**Supplied entries**.
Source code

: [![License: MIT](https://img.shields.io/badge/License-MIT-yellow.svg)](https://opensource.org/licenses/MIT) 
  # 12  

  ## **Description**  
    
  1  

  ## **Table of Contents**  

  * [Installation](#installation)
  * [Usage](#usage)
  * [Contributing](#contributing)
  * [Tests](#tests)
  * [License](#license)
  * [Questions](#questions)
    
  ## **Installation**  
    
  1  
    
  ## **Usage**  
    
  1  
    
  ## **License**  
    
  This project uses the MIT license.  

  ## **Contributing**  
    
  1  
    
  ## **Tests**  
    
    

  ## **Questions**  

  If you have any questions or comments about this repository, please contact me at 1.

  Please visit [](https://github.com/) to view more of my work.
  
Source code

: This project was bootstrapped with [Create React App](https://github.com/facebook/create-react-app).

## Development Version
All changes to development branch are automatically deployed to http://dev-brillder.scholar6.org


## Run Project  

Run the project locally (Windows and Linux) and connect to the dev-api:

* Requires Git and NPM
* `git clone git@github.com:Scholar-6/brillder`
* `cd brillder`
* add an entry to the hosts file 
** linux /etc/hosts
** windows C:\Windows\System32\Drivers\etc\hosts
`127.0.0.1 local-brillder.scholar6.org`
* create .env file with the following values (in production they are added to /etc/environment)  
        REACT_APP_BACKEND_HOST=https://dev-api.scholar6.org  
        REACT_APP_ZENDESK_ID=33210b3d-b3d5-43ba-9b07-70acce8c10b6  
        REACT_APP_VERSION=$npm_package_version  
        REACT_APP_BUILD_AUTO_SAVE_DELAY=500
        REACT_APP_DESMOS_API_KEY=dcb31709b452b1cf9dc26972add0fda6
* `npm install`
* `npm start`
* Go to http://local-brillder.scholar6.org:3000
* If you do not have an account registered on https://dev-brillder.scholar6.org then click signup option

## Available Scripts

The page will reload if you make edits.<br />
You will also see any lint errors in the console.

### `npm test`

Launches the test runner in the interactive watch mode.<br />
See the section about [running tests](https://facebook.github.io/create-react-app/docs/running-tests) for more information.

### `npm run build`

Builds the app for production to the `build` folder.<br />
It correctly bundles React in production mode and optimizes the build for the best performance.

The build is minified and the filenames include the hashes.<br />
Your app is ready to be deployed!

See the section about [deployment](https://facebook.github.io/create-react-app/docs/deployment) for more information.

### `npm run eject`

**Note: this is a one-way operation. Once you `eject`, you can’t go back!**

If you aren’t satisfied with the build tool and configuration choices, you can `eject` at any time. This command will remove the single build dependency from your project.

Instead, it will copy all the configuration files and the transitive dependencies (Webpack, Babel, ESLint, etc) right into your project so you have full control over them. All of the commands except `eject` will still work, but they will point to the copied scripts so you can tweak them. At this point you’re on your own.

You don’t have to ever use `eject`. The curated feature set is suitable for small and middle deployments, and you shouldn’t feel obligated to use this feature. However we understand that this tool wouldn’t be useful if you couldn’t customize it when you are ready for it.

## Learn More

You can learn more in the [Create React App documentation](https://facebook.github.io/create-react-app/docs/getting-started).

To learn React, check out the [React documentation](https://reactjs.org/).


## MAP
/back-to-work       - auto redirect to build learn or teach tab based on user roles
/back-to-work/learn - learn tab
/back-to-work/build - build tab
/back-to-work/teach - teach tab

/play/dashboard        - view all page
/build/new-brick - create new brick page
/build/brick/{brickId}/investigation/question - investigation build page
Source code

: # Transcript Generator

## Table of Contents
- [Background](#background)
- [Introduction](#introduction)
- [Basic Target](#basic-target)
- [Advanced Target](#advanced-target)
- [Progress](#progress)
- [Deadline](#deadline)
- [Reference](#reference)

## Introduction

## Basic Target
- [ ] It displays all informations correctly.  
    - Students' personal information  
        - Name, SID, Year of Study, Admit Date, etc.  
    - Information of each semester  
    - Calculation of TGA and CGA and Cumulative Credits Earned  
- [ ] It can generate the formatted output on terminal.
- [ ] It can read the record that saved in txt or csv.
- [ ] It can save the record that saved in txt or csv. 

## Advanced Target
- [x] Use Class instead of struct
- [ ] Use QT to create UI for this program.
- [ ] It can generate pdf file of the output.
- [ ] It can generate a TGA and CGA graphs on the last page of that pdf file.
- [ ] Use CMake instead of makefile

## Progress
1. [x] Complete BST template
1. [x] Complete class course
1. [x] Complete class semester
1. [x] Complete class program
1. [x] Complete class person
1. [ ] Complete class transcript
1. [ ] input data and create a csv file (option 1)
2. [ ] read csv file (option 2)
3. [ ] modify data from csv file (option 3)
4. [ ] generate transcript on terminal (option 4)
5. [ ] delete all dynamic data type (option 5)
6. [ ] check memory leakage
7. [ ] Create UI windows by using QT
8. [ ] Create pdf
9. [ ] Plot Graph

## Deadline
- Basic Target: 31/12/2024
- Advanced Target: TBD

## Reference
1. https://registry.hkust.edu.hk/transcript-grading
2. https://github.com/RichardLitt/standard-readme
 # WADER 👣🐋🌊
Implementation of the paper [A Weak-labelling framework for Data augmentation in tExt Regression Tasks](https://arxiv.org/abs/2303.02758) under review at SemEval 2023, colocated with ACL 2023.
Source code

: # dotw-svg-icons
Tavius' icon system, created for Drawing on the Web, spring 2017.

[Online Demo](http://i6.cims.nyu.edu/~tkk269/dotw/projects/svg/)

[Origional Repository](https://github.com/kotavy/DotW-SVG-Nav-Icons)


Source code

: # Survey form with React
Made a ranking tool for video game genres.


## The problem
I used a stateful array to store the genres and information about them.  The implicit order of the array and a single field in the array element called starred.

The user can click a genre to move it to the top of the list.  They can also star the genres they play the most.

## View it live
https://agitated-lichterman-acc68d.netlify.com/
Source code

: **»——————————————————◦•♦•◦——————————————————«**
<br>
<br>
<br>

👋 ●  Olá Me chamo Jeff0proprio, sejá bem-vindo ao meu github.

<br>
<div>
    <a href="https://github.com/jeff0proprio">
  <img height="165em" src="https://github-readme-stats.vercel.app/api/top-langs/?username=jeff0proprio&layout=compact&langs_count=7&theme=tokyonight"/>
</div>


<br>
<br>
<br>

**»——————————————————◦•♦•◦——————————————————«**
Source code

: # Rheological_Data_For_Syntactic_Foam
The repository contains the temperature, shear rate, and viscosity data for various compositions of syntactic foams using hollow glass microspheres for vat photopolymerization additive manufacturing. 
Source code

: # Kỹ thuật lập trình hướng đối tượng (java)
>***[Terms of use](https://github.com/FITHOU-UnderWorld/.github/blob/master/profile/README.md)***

**Assignment**. Going through the entries above, tally each line that has the word "Contents". Answer with the number only.

**Result of this task**. 2